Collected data

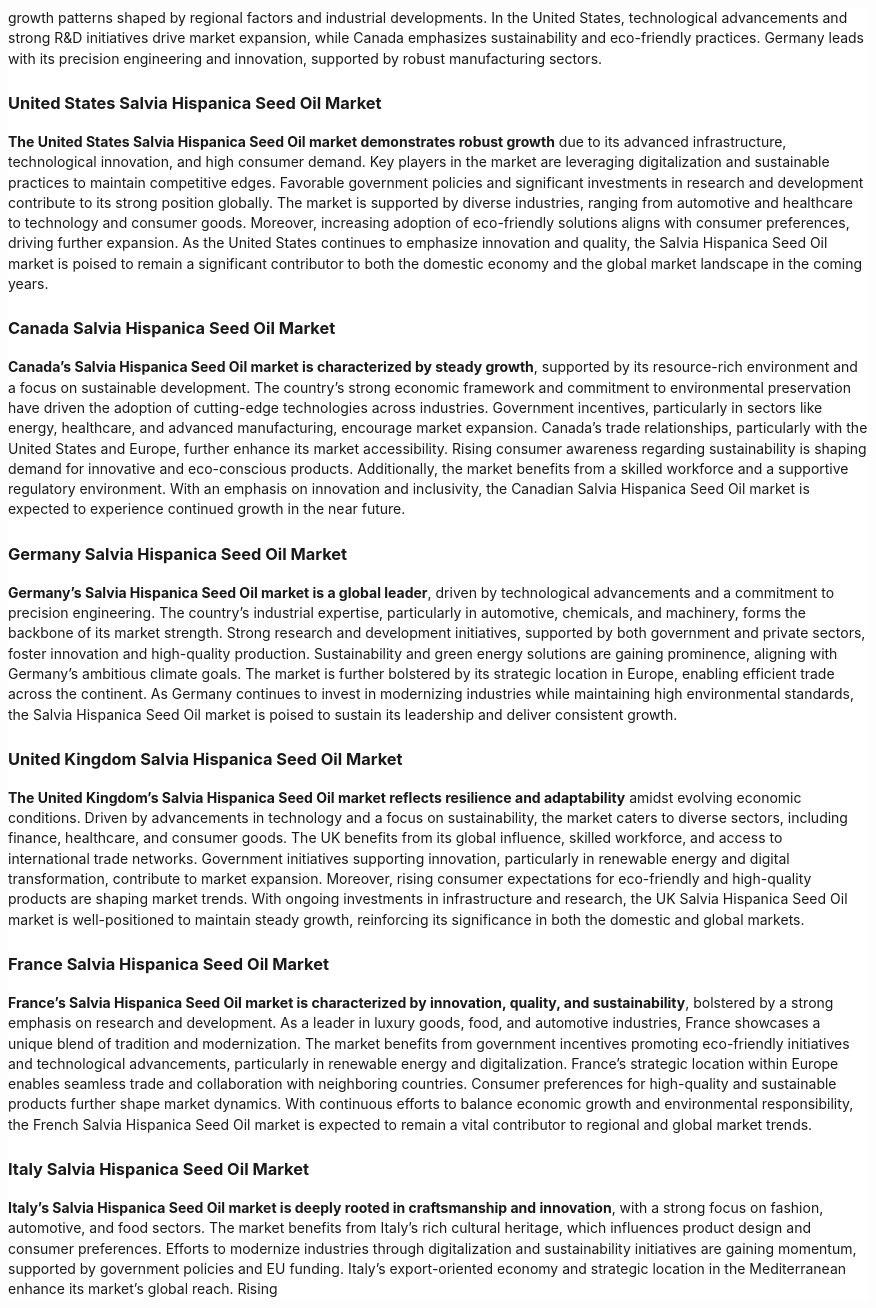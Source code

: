 growth patterns shaped by regional factors and industrial developments. In the United States, technological advancements and strong R&amp;D initiatives drive market expansion, while Canada emphasizes sustainability and eco-friendly practices. Germany leads with its precision engineering and innovation, supported by robust manufacturing sectors.</span></em></p></blockquote><h3><strong>United States Salvia Hispanica Seed Oil Market</strong></h3><p><strong>The United States Salvia Hispanica Seed Oil market demonstrates robust growth</strong> due to its advanced infrastructure, technological innovation, and high consumer demand. Key players in the market are leveraging digitalization and sustainable practices to maintain competitive edges. Favorable government policies and significant investments in research and development contribute to its strong position globally. The market is supported by diverse industries, ranging from automotive and healthcare to technology and consumer goods. Moreover, increasing adoption of eco-friendly solutions aligns with consumer preferences, driving further expansion. As the United States continues to emphasize innovation and quality, the Salvia Hispanica Seed Oil market is poised to remain a significant contributor to both the domestic economy and the global market landscape in the coming years.</p><h3><strong>Canada Salvia Hispanica Seed Oil Market</strong></h3><p><strong>Canada&rsquo;s Salvia Hispanica Seed Oil market is characterized by steady growth</strong>, supported by its resource-rich environment and a focus on sustainable development. The country&rsquo;s strong economic framework and commitment to environmental preservation have driven the adoption of cutting-edge technologies across industries. Government incentives, particularly in sectors like energy, healthcare, and advanced manufacturing, encourage market expansion. Canada&rsquo;s trade relationships, particularly with the United States and Europe, further enhance its market accessibility. Rising consumer awareness regarding sustainability is shaping demand for innovative and eco-conscious products. Additionally, the market benefits from a skilled workforce and a supportive regulatory environment. With an emphasis on innovation and inclusivity, the Canadian Salvia Hispanica Seed Oil market is expected to experience continued growth in the near future.</p><h3><strong>Germany Salvia Hispanica Seed Oil Market</strong></h3><p><strong>Germany&rsquo;s Salvia Hispanica Seed Oil market is a global leader</strong>, driven by technological advancements and a commitment to precision engineering. The country&rsquo;s industrial expertise, particularly in automotive, chemicals, and machinery, forms the backbone of its market strength. Strong research and development initiatives, supported by both government and private sectors, foster innovation and high-quality production. Sustainability and green energy solutions are gaining prominence, aligning with Germany&rsquo;s ambitious climate goals. The market is further bolstered by its strategic location in Europe, enabling efficient trade across the continent. As Germany continues to invest in modernizing industries while maintaining high environmental standards, the Salvia Hispanica Seed Oil market is poised to sustain its leadership and deliver consistent growth.</p><h3><strong>United Kingdom Salvia Hispanica Seed Oil Market</strong></h3><p><strong>The United Kingdom&rsquo;s Salvia Hispanica Seed Oil market reflects resilience and adaptability</strong> amidst evolving economic conditions. Driven by advancements in technology and a focus on sustainability, the market caters to diverse sectors, including finance, healthcare, and consumer goods. The UK benefits from its global influence, skilled workforce, and access to international trade networks. Government initiatives supporting innovation, particularly in renewable energy and digital transformation, contribute to market expansion. Moreover, rising consumer expectations for eco-friendly and high-quality products are shaping market trends. With ongoing investments in infrastructure and research, the UK Salvia Hispanica Seed Oil market is well-positioned to maintain steady growth, reinforcing its significance in both the domestic and global markets.</p><h3><strong>France Salvia Hispanica Seed Oil Market</strong></h3><p><strong>France&rsquo;s Salvia Hispanica Seed Oil market is characterized by innovation, quality, and sustainability</strong>, bolstered by a strong emphasis on research and development. As a leader in luxury goods, food, and automotive industries, France showcases a unique blend of tradition and modernization. The market benefits from government incentives promoting eco-friendly initiatives and technological advancements, particularly in renewable energy and digitalization. France&rsquo;s strategic location within Europe enables seamless trade and collaboration with neighboring countries. Consumer preferences for high-quality and sustainable products further shape market dynamics. With continuous efforts to balance economic growth and environmental responsibility, the French Salvia Hispanica Seed Oil market is expected to remain a vital contributor to regional and global market trends.</p><h3><strong>Italy Salvia Hispanica Seed Oil Market</strong></h3><p><strong>Italy&rsquo;s Salvia Hispanica Seed Oil market is deeply rooted in craftsmanship and innovation</strong>, with a strong focus on fashion, automotive, and food sectors. The market benefits from Italy&rsquo;s rich cultural heritage, which influences product design and consumer preferences. Efforts to modernize industries through digitalization and sustainability initiatives are gaining momentum, supported by government policies and EU funding. Italy&rsquo;s export-oriented economy and strategic location in the Mediterranean enhance its market&rsquo;s global reach. Rising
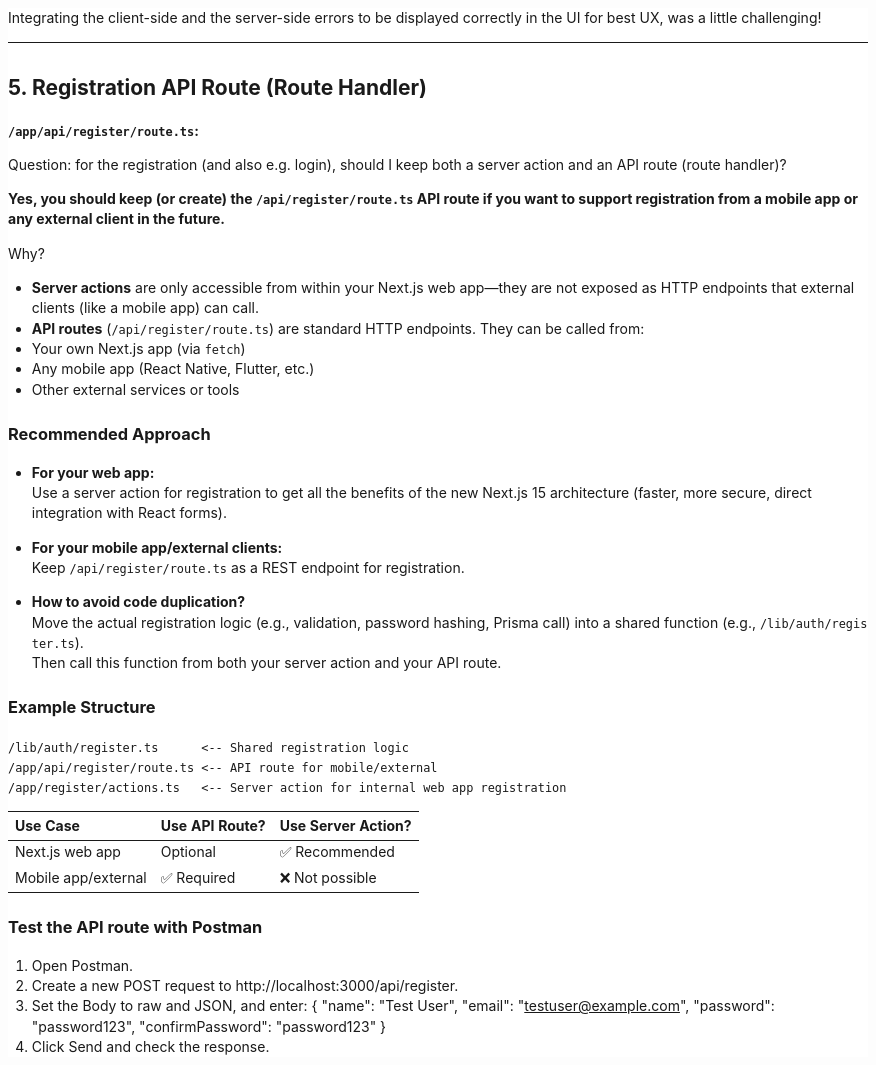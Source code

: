 Integrating the client-side and the server-side errors to be displayed correctly in the UI for best UX, was a little challenging!

---

## 5. Registration API Route (Route Handler)

**`/app/api/register/route.ts`:**

Question: for the registration (and also e.g. login), should I keep both a server action and an API route (route handler)?

**Yes, you should keep (or create) the `/api/register/route.ts` API route if you want to support registration from a mobile app or any external client in the future.**

Why?

- **Server actions** are only accessible from within your Next.js web app—they are not exposed as HTTP endpoints that external clients (like a mobile app) can call.
- **API routes** (`/api/register/route.ts`) are standard HTTP endpoints. They can be called from:
- Your own Next.js app (via `fetch`)
- Any mobile app (React Native, Flutter, etc.)
- Other external services or tools

### **Recommended Approach**

- **For your web app:**  
  Use a server action for registration to get all the benefits of the new Next.js 15 architecture (faster, more secure, direct integration with React forms).

- **For your mobile app/external clients:**  
  Keep `/api/register/route.ts` as a REST endpoint for registration.

- **How to avoid code duplication?**  
  Move the actual registration logic (e.g., validation, password hashing, Prisma call) into a shared function (e.g., `/lib/auth/register.ts`).  
  Then call this function from both your server action and your API route.

### **Example Structure**

```
/lib/auth/register.ts      <-- Shared registration logic
/app/api/register/route.ts <-- API route for mobile/external
/app/register/actions.ts   <-- Server action for internal web app registration
```

| Use Case            | Use API Route? | Use Server Action? |
| :------------------ | :------------- | :----------------- |
| Next.js web app     | Optional       | ✅ Recommended     |
| Mobile app/external | ✅ Required    | ❌ Not possible    |

### Test the API route with Postman

1. Open Postman.
2. Create a new POST request to ⁠http://localhost:3000/api/register.
3. Set the Body to raw and JSON, and enter:
   {
   "name": "Test User",
   "email": "testuser@example.com",
   "password": "password123",
   "confirmPassword": "password123"
   }
4. Click Send and check the response.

* **PROBLEM**: What you return should be exactly the lines above, starting at the one with "- Any mobile" and ending at the one with "Use a server", and nothing else.

* **RESPONSE TO THE EXERCISE**:
- Any mobile app (React Native, Flutter, etc.)
- Other external services or tools

### **Recommended Approach**

- **For your web app:**  
  Use a server action for registration to get all the benefits of the new Next.js 15 architecture (faster, more secure, direct integration with React forms).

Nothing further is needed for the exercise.